The input Start Marker

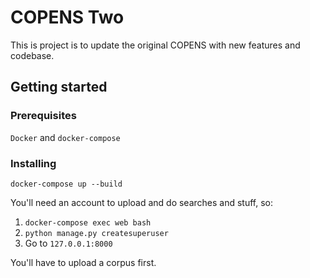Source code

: # COPENS Two

This is project is to update the original COPENS with new features and codebase.

## Getting started

### Prerequisites
`Docker` and `docker-compose`

### Installing
`docker-compose up --build`

You'll need an account to upload and do searches and stuff, so:

1. `docker-compose exec web bash`
2. `python manage.py createsuperuser`
3. Go to `127.0.0.1:8000`

You'll have to upload a corpus first.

The input End Marker

◆ Exercise objective
Lines from the one containing "## Getting started" through the end of the entries above must be copied exactly; include both ends and no other lines.

◆ Result of the task
## Getting started

### Prerequisites
`Docker` and `docker-compose`

### Installing
`docker-compose up --build`

You'll need an account to upload and do searches and stuff, so:

1. `docker-compose exec web bash`
2. `python manage.py createsuperuser`
3. Go to `127.0.0.1:8000`

You'll have to upload a corpus first.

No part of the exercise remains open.